* _Exercise description_: The listing that follows should be copied in full and exactly, with no pictures.

* _Given data_:
·····

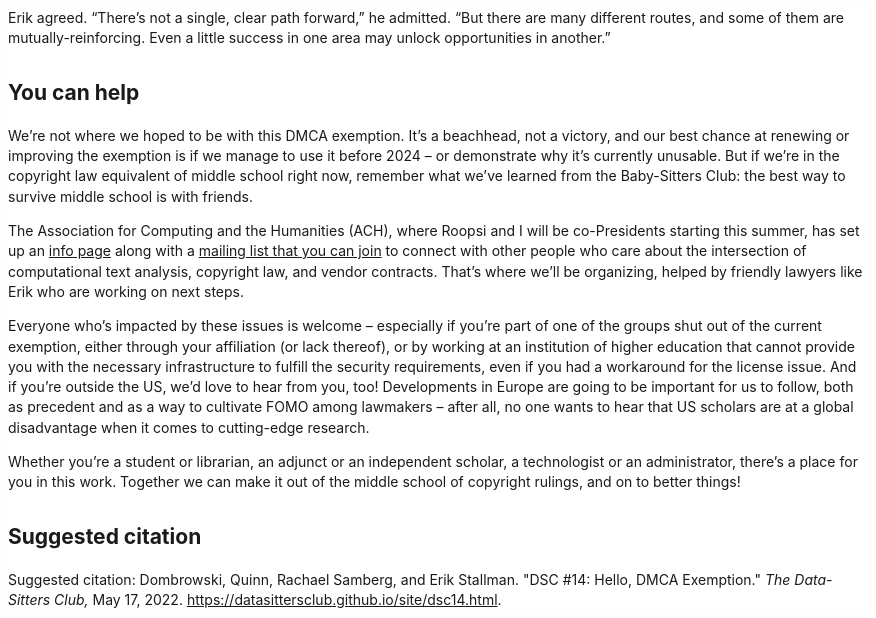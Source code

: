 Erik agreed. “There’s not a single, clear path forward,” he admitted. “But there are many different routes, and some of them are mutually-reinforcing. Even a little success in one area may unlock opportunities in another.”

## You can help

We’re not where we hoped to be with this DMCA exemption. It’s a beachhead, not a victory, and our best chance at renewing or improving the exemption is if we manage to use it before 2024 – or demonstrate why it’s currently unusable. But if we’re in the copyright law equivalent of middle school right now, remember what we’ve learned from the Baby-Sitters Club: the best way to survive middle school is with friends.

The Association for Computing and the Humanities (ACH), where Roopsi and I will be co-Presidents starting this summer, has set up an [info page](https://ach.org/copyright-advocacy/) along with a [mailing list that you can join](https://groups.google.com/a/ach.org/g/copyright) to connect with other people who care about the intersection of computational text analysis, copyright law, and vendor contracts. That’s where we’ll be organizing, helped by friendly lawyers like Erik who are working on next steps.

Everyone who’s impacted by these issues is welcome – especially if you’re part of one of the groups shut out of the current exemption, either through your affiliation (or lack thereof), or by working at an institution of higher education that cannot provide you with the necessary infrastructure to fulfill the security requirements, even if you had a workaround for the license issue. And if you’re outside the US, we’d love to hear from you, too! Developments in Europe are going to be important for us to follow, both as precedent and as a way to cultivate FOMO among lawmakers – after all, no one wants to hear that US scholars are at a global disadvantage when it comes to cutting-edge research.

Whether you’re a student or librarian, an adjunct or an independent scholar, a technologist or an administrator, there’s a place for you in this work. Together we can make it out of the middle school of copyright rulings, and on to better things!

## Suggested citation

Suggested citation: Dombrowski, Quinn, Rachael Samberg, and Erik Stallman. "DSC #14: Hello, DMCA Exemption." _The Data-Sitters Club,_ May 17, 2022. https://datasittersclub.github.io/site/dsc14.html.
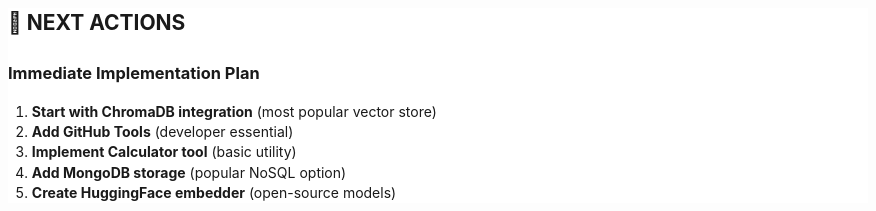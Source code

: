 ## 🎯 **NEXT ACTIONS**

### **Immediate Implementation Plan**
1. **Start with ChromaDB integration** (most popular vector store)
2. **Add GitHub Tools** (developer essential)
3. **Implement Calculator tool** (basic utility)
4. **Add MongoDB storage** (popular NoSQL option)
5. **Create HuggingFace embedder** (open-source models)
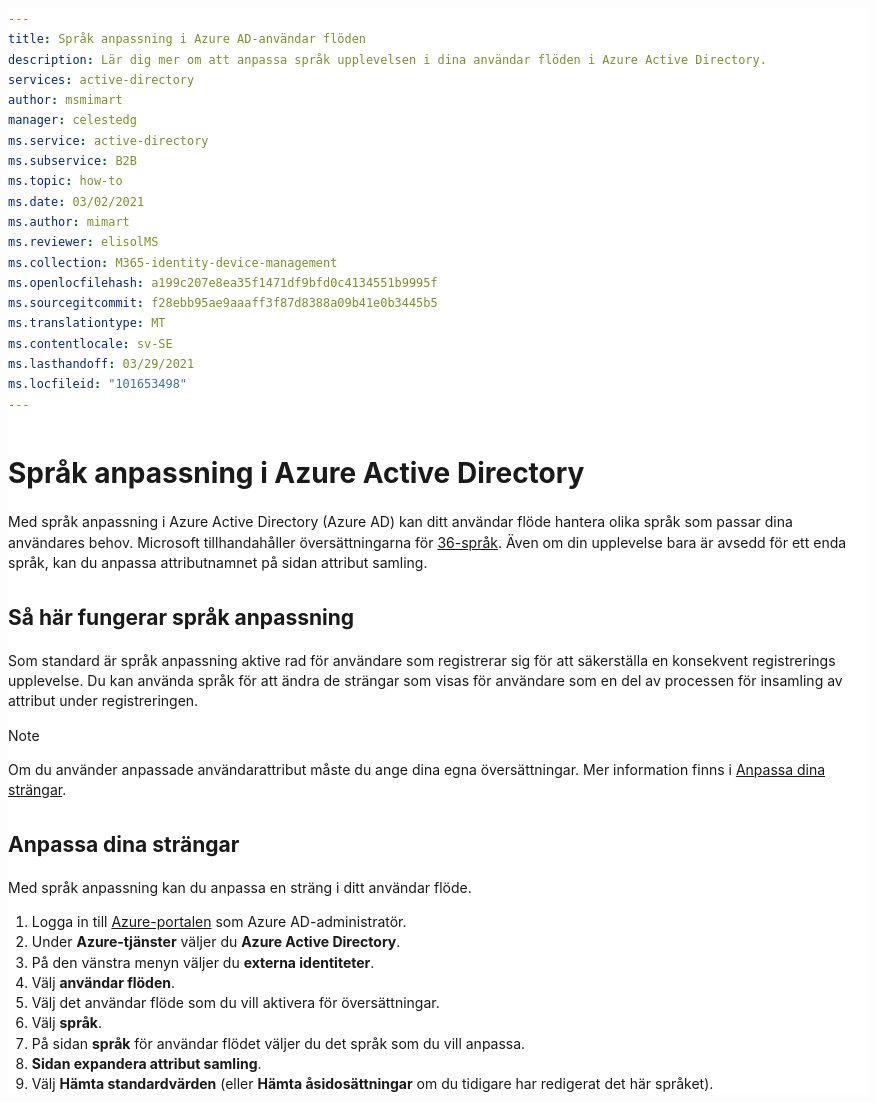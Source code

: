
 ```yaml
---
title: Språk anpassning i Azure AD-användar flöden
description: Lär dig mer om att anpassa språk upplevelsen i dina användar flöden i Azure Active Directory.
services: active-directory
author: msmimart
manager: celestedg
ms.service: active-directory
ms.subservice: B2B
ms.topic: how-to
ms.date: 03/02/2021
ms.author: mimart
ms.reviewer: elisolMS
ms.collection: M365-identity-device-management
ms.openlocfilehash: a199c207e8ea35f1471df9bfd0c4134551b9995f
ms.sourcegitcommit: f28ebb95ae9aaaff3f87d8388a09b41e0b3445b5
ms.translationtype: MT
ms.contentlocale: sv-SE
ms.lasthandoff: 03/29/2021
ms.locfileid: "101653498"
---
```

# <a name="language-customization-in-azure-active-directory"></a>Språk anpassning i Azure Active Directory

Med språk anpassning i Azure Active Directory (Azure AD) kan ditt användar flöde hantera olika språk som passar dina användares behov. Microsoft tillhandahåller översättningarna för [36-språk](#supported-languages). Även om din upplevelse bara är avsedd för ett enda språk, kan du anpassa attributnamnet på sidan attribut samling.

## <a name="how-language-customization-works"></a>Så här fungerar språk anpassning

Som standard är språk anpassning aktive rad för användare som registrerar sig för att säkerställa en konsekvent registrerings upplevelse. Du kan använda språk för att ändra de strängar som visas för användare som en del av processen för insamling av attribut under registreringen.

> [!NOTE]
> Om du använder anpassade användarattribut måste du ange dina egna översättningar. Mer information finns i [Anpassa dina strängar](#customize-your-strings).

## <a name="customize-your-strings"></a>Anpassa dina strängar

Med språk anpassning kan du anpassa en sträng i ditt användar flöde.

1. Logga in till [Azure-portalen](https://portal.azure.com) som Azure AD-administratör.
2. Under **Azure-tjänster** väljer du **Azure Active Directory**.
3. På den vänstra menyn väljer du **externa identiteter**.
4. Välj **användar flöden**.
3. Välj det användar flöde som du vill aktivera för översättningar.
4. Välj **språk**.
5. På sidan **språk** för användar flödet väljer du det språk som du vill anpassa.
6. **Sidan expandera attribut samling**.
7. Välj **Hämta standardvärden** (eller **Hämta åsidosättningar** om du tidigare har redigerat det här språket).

·····

* _Answer to this task_:
Source code

: Erik agreed. “There’s not a single, clear path forward,” he admitted. “But there are many different routes, and some of them are mutually-reinforcing. Even a little success in one area may unlock opportunities in another.”

## You can help

We’re not where we hoped to be with this DMCA exemption. It’s a beachhead, not a victory, and our best chance at renewing or improving the exemption is if we manage to use it before 2024 – or demonstrate why it’s currently unusable. But if we’re in the copyright law equivalent of middle school right now, remember what we’ve learned from the Baby-Sitters Club: the best way to survive middle school is with friends.

The Association for Computing and the Humanities (ACH), where Roopsi and I will be co-Presidents starting this summer, has set up an [info page](https://ach.org/copyright-advocacy/) along with a [mailing list that you can join](https://groups.google.com/a/ach.org/g/copyright) to connect with other people who care about the intersection of computational text analysis, copyright law, and vendor contracts. That’s where we’ll be organizing, helped by friendly lawyers like Erik who are working on next steps.

Everyone who’s impacted by these issues is welcome – especially if you’re part of one of the groups shut out of the current exemption, either through your affiliation (or lack thereof), or by working at an institution of higher education that cannot provide you with the necessary infrastructure to fulfill the security requirements, even if you had a workaround for the license issue. And if you’re outside the US, we’d love to hear from you, too! Developments in Europe are going to be important for us to follow, both as precedent and as a way to cultivate FOMO among lawmakers – after all, no one wants to hear that US scholars are at a global disadvantage when it comes to cutting-edge research.

Whether you’re a student or librarian, an adjunct or an independent scholar, a technologist or an administrator, there’s a place for you in this work. Together we can make it out of the middle school of copyright rulings, and on to better things!

## Suggested citation

Suggested citation: Dombrowski, Quinn, Rachael Samberg, and Erik Stallman. "DSC #14: Hello, DMCA Exemption." _The Data-Sitters Club,_ May 17, 2022. https://datasittersclub.github.io/site/dsc14.html.
Source code

: ## 🎯 **NEXT ACTIONS**

### **Immediate Implementation Plan**
1. **Start with ChromaDB integration** (most popular vector store)
2. **Add GitHub Tools** (developer essential)
3. **Implement Calculator tool** (basic utility)
4. **Add MongoDB storage** (popular NoSQL option)
5. **Create HuggingFace embedder** (open-source models)
Source code

:
 ```yaml
---
title: Språk anpassning i Azure AD-användar flöden
description: Lär dig mer om att anpassa språk upplevelsen i dina användar flöden i Azure Active Directory.
services: active-directory
author: msmimart
manager: celestedg
ms.service: active-directory
ms.subservice: B2B
ms.topic: how-to
ms.date: 03/02/2021
ms.author: mimart
ms.reviewer: elisolMS
ms.collection: M365-identity-device-management
ms.openlocfilehash: a199c207e8ea35f1471df9bfd0c4134551b9995f
ms.sourcegitcommit: f28ebb95ae9aaaff3f87d8388a09b41e0b3445b5
ms.translationtype: MT
ms.contentlocale: sv-SE
ms.lasthandoff: 03/29/2021
ms.locfileid: "101653498"
---
```

# <a name="language-customization-in-azure-active-directory"></a>Språk anpassning i Azure Active Directory

Med språk anpassning i Azure Active Directory (Azure AD) kan ditt användar flöde hantera olika språk som passar dina användares behov. Microsoft tillhandahåller översättningarna för [36-språk](#supported-languages). Även om din upplevelse bara är avsedd för ett enda språk, kan du anpassa attributnamnet på sidan attribut samling.

## <a name="how-language-customization-works"></a>Så här fungerar språk anpassning

Som standard är språk anpassning aktive rad för användare som registrerar sig för att säkerställa en konsekvent registrerings upplevelse. Du kan använda språk för att ändra de strängar som visas för användare som en del av processen för insamling av attribut under registreringen.

> [!NOTE]
> Om du använder anpassade användarattribut måste du ange dina egna översättningar. Mer information finns i [Anpassa dina strängar](#customize-your-strings).

## <a name="customize-your-strings"></a>Anpassa dina strängar

Med språk anpassning kan du anpassa en sträng i ditt användar flöde.

1. Logga in till [Azure-portalen](https://portal.azure.com) som Azure AD-administratör.
2. Under **Azure-tjänster** väljer du **Azure Active Directory**.
3. På den vänstra menyn väljer du **externa identiteter**.
4. Välj **användar flöden**.
3. Välj det användar flöde som du vill aktivera för översättningar.
4. Välj **språk**.
5. På sidan **språk** för användar flödet väljer du det språk som du vill anpassa.
6. **Sidan expandera attribut samling**.
7. Välj **Hämta standardvärden** (eller **Hämta åsidosättningar** om du tidigare har redigerat det här språket).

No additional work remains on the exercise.